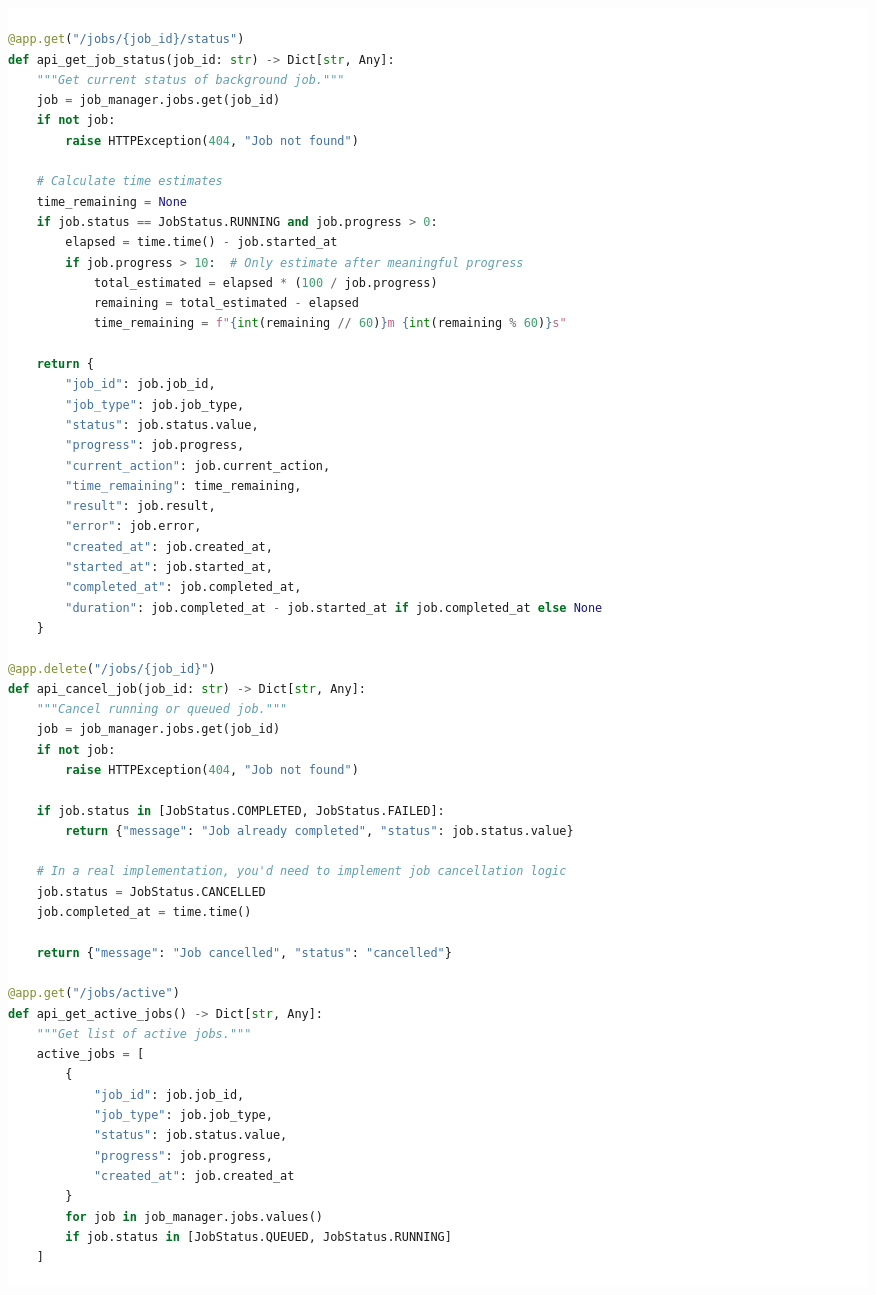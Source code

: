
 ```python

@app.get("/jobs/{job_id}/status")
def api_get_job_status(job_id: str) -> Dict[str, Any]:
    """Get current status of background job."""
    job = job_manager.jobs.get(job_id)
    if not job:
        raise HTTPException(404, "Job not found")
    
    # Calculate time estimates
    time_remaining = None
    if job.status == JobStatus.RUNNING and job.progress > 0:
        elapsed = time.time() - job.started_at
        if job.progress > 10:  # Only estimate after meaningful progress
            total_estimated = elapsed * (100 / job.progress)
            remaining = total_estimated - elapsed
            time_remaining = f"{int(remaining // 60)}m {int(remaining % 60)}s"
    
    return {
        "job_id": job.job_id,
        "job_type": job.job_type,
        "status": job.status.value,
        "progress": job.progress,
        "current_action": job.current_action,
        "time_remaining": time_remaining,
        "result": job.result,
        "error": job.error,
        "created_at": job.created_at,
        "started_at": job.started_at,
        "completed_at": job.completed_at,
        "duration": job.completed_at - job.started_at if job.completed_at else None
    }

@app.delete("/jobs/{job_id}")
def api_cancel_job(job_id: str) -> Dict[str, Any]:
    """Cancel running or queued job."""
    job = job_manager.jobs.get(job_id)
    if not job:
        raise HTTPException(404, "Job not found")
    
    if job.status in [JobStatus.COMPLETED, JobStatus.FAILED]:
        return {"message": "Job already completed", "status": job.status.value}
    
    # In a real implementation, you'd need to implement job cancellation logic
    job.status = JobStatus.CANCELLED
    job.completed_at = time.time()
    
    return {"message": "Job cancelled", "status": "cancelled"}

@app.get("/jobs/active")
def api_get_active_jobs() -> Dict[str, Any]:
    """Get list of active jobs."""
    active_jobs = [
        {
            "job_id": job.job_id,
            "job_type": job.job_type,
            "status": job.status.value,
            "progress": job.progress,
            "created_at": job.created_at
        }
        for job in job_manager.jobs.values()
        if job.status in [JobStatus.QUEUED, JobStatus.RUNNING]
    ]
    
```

...

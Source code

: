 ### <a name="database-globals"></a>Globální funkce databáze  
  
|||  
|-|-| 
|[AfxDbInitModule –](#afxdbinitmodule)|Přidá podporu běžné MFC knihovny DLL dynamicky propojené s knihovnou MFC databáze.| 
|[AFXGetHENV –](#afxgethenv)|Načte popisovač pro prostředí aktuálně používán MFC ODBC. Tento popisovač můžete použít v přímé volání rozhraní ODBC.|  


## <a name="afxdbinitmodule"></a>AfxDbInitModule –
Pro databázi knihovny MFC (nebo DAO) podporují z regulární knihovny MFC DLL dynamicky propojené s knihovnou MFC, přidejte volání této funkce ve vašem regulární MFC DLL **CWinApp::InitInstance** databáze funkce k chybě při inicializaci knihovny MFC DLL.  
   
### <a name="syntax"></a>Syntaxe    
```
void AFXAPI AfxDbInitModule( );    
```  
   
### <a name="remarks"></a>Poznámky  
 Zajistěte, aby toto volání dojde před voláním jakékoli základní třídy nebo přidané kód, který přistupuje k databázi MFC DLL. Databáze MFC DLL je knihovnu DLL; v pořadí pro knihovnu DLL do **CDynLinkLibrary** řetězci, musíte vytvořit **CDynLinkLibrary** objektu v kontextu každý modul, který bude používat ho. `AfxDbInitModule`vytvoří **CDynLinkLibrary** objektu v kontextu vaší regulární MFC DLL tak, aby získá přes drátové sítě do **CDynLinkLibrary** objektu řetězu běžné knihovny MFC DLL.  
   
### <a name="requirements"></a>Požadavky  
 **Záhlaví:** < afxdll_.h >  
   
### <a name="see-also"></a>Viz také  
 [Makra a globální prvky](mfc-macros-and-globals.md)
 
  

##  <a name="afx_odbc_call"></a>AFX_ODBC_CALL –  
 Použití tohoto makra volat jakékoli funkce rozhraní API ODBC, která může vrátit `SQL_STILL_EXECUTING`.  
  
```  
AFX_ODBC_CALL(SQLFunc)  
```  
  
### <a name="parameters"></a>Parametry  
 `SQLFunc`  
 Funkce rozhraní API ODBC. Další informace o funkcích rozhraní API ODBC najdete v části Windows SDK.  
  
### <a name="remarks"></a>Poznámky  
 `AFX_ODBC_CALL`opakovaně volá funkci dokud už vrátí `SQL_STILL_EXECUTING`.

Exercise details =>
If a line in the listing has "jakékoli" in it, report that line.

Result of the task =>
 Zajistěte, aby toto volání dojde před voláním jakékoli základní třídy nebo přidané kód, který přistupuje k databázi MFC DLL. Databáze MFC DLL je knihovnu DLL; v pořadí pro knihovnu DLL do **CDynLinkLibrary** řetězci, musíte vytvořit **CDynLinkLibrary** objektu v kontextu každý modul, který bude používat ho. `AfxDbInitModule`vytvoří **CDynLinkLibrary** objektu v kontextu vaší regulární MFC DLL tak, aby získá přes drátové sítě do **CDynLinkLibrary** objektu řetězu běžné knihovny MFC DLL.  
 Použití tohoto makra volat jakékoli funkce rozhraní API ODBC, která může vrátit `SQL_STILL_EXECUTING`.  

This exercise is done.